- [TASK PROMPT]: Look through the material below and show every line with the word "models".
== Segment start ==
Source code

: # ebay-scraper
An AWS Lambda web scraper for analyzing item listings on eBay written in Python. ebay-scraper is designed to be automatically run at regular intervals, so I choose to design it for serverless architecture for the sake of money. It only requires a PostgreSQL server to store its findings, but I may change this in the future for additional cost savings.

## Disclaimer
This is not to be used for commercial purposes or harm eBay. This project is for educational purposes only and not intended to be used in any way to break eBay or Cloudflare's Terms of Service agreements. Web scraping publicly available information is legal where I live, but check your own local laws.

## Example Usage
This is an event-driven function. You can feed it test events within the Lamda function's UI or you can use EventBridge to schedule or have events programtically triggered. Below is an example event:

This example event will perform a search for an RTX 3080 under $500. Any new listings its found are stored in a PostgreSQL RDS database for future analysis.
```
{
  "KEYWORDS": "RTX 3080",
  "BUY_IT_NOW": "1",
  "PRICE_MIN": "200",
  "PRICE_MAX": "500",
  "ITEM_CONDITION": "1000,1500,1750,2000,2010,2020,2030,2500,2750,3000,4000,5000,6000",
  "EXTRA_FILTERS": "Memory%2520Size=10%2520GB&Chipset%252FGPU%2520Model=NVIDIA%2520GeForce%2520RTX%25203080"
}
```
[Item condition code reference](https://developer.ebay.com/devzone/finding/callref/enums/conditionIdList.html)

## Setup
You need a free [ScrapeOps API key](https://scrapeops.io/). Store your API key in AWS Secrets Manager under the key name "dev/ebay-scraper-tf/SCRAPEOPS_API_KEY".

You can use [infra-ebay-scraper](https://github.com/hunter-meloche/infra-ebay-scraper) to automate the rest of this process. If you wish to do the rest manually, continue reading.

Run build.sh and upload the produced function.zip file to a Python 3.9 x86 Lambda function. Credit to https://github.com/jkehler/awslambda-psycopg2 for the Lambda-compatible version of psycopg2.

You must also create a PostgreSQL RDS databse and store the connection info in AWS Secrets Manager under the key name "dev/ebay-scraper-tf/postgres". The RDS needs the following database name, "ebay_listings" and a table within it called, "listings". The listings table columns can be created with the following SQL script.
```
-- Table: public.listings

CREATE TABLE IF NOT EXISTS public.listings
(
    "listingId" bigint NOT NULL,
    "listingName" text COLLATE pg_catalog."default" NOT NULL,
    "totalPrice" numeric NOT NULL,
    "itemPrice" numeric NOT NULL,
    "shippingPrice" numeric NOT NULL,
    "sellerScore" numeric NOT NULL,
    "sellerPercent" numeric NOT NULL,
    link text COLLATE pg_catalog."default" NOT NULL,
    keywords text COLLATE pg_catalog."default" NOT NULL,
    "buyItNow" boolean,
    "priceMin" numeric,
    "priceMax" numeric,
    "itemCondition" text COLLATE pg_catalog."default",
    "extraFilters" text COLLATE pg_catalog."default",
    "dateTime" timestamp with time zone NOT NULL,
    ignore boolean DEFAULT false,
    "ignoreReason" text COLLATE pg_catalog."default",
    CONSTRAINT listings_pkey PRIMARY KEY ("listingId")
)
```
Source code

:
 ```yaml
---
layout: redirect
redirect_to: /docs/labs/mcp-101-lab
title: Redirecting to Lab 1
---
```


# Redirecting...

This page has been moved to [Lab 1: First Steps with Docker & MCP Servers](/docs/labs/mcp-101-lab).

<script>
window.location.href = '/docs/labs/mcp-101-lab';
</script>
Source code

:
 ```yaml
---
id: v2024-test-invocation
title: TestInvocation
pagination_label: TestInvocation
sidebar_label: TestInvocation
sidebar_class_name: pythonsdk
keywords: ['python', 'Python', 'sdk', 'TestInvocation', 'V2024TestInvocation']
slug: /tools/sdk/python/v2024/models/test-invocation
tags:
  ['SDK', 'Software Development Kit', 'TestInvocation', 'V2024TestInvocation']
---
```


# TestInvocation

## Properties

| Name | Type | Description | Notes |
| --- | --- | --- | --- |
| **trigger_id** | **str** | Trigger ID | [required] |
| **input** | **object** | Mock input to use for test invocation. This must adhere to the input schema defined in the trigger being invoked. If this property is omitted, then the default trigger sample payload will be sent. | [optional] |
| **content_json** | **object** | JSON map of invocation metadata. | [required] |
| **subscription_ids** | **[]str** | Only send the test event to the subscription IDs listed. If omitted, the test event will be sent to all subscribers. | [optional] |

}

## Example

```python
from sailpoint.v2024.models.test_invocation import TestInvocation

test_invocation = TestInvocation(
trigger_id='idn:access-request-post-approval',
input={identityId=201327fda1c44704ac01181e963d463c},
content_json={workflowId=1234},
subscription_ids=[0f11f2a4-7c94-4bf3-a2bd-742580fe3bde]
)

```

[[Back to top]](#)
== Segment end ==
- [ANSWER TO THE EXERCISE]:
slug: /tools/sdk/python/v2024/models/test-invocation
from sailpoint.v2024.models.test_invocation import TestInvocation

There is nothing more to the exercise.